Kudos to former GOP Rep. Joe Scarborough, now of MSNBC, for striking a blow for sanity in POLITICO on Monday and speaking truth to Jeffress and indeed the entire Republican field.
Noting that Jeffress seems to be happily “assuming the Almighty’s role” and judging away, Scarborough writes:
Modern American politics as practiced by Jeffress and his ilk require that Jesus Christ be thrown under the bus with great regularity by the very same people who claim His name. For these modern day Pharisees, a president who declares Jesus Christ as his personal lord and savior is to be doubted if he is from the wrong political party. “I came to know Jesus Christ for myself and embrace him as my lord and savior,” Barack Obama declared at this year’s National Prayer Breakfast. And when the president explained how he got through his most difficult years, Obama bluntly proclaimed, “My Christian faith has been my sustaining force.” And yet the same pastor who declared Mitt Romney unfit for office called the defeat of this president “a spiritual imperative.” Really, pastor?
Scarborough also takes on the deafening silence of the rest of the GOP field:
...But the same can be said of a Republican presidential field that refuses to stand up to such hypocrisy. Herman Cain, Michele Bachmann, and Perry all exercised their right to remain silent in the face of Jeffress’s outrageous statement. What courage. But what’s new? For years now, GOP leaders have sat silent as extremists called political rivals everything from “Nazi” to “Racist” to “Marxist.” Now we can add “Cultist” to the GOP lexicon. Show some courage, Gov. Perry. Stand up to a powerful supporter, because sometimes being tough requires more of a man than shooting a coyote in the face.

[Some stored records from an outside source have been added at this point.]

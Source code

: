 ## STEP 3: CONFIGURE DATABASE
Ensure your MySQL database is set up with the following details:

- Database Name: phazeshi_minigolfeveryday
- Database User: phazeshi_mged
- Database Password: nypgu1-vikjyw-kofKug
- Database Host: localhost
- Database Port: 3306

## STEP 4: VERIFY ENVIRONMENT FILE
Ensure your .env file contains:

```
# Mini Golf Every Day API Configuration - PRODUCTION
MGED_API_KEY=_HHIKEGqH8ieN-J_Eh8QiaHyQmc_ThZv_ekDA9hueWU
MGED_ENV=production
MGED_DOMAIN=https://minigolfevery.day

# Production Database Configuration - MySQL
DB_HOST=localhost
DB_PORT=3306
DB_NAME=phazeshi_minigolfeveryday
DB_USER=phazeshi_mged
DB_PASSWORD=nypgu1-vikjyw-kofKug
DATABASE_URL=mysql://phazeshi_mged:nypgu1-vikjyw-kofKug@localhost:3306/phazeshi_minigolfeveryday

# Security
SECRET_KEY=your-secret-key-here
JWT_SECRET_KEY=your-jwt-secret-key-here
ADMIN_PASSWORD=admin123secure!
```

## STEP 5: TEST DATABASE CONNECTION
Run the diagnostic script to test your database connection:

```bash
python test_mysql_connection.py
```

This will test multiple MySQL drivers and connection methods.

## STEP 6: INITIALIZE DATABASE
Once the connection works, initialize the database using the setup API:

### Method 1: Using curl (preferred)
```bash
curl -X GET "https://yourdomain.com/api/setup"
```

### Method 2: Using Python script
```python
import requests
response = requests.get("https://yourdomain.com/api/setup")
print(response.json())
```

Strong, thoughtful and honest words from a former Republican House member from Florida.
Now if the Republican presidential field could just weigh in as strongly against such judgmental religious vitriol.
** UPDATE 5:20 pm, October 11, 2011 **
The Associated Press reported that Perry refuses to repudiate Jeffress’ remarks. According to the AP:
Aggressively confronting questions about his religious faith, Mitt Romney called on Texas Gov. Rick Perry Tuesday to disavow comments from an evangelical pastor who says Romney isn’t Christian and is in a cult because he is a Mormon. Perry, through a spokesman, declined to do so….
Perry spokesman Mark Miner told the Associated Press that Perry would not disavow Jeffress. Miner said Perry disagrees with Jeffress’ comments and believes Romney is a Christian.
‘The governor does not agree with every single issue of people that endorsed him or people that he meets,’ Miner said. ‘This political rhetoric from Gov. Romney isn’t going to create one new job or help the economy. He’s playing a game of deflection and the people of this country know this.’
Perry has not made extended comments about Jeffress’ remarks. In Iowa Friday, when asked if he believes Mormonism is a cult, Perry responded: ‘No.’